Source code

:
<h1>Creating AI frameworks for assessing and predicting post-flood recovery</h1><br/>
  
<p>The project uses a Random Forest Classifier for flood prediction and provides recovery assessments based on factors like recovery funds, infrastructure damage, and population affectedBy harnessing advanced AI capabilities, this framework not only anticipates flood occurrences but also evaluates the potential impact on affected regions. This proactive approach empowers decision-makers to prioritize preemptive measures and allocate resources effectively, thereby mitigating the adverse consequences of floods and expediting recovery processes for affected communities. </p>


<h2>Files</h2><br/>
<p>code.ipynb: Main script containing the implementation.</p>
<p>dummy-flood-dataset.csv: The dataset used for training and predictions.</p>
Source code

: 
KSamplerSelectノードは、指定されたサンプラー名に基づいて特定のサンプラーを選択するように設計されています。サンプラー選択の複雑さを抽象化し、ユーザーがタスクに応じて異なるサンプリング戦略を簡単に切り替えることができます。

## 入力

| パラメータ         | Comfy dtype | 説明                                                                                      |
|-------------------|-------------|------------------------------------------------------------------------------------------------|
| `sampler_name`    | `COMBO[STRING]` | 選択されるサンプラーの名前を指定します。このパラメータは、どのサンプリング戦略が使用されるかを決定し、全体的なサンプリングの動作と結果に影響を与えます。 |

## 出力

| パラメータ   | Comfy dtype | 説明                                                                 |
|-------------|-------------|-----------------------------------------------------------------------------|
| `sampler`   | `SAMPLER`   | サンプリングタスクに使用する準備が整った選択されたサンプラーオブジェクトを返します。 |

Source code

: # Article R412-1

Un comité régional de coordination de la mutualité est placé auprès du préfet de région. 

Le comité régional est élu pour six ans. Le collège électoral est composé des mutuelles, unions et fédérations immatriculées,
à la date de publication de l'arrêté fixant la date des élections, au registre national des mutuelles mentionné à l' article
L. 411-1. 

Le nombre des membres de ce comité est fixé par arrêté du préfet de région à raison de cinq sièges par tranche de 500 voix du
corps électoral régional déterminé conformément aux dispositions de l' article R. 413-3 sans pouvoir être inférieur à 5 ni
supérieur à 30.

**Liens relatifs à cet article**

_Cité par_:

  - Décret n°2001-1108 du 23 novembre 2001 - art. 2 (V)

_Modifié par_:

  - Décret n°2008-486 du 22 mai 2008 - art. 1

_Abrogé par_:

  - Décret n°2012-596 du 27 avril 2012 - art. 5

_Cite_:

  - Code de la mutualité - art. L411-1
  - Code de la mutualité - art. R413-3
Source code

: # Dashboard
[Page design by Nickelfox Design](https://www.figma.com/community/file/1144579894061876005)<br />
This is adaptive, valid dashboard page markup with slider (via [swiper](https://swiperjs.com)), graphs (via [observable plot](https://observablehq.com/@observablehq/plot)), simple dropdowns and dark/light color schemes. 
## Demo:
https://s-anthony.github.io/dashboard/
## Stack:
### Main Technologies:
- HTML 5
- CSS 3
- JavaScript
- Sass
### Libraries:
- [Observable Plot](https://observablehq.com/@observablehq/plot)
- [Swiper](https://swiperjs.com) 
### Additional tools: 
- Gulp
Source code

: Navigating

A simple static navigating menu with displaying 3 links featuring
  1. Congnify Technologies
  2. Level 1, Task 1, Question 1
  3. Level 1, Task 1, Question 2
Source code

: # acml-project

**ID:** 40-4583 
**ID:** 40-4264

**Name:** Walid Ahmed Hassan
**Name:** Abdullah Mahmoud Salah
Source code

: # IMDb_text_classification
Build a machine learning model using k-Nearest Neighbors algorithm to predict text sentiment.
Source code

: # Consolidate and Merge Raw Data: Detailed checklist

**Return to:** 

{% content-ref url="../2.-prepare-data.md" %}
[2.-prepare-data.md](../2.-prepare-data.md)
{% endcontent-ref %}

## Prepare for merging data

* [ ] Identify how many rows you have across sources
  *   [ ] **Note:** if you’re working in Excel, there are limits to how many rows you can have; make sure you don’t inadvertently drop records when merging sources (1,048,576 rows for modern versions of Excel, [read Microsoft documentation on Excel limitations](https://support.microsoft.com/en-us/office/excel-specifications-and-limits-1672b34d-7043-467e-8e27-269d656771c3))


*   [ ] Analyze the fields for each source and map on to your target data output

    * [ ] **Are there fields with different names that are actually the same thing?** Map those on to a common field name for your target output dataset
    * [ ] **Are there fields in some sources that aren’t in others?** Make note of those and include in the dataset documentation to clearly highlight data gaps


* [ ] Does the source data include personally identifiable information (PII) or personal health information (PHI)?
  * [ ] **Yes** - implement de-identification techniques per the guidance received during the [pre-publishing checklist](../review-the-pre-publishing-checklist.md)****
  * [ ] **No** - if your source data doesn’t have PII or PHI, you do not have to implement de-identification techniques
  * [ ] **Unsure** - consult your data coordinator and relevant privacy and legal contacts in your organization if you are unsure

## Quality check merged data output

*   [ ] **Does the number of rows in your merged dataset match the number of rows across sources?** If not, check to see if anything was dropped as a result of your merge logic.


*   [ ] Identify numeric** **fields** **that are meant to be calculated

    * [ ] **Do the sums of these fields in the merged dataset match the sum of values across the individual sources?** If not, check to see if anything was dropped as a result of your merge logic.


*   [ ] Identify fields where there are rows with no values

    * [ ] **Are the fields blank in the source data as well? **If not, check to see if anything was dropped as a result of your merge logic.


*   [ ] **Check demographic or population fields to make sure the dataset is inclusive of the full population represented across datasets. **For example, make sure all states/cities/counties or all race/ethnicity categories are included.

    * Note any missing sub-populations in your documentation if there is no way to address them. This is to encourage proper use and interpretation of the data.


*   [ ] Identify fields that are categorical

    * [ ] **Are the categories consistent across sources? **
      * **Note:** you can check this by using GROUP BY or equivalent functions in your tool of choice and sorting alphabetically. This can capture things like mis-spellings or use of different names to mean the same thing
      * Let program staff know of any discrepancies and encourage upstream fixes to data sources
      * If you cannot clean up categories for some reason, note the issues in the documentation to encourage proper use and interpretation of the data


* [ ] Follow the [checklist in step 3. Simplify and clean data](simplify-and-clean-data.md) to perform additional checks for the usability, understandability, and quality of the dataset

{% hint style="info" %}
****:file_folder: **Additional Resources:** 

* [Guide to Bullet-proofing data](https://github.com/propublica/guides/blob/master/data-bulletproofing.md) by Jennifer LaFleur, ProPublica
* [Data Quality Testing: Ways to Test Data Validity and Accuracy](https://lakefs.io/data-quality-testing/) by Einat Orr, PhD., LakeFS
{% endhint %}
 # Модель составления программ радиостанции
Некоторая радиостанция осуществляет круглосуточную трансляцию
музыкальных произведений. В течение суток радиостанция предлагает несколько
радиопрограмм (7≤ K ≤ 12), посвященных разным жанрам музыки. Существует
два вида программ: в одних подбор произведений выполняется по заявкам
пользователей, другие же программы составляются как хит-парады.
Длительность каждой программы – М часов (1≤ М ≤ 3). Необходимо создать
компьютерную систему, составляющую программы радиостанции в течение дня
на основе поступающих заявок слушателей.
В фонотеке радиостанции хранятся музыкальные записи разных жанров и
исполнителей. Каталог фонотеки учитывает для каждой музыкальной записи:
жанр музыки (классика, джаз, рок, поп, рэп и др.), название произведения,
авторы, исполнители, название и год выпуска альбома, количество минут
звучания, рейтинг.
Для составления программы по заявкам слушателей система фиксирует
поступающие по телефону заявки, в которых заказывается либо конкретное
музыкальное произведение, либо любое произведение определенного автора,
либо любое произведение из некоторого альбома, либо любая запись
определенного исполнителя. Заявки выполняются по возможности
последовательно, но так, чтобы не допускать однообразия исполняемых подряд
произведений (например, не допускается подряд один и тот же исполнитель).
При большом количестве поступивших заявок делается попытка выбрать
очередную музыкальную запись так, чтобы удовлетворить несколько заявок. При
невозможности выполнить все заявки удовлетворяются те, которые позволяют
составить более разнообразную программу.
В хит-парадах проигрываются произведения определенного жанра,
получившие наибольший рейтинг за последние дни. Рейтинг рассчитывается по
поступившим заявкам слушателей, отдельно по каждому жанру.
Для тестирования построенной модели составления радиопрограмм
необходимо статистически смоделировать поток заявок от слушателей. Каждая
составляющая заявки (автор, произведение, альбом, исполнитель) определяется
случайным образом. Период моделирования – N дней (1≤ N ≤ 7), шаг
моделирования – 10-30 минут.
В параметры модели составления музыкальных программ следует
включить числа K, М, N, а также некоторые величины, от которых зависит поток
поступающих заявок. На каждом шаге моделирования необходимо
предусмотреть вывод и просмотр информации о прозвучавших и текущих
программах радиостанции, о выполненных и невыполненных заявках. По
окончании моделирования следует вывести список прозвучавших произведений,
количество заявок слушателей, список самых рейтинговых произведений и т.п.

-- -- --

* Exercise brief
Check each line above for "любое" and return the ones that have it.

* Response below
музыкальное произведение, либо любое произведение определенного автора,
либо любое произведение из некоторого альбома, либо любая запись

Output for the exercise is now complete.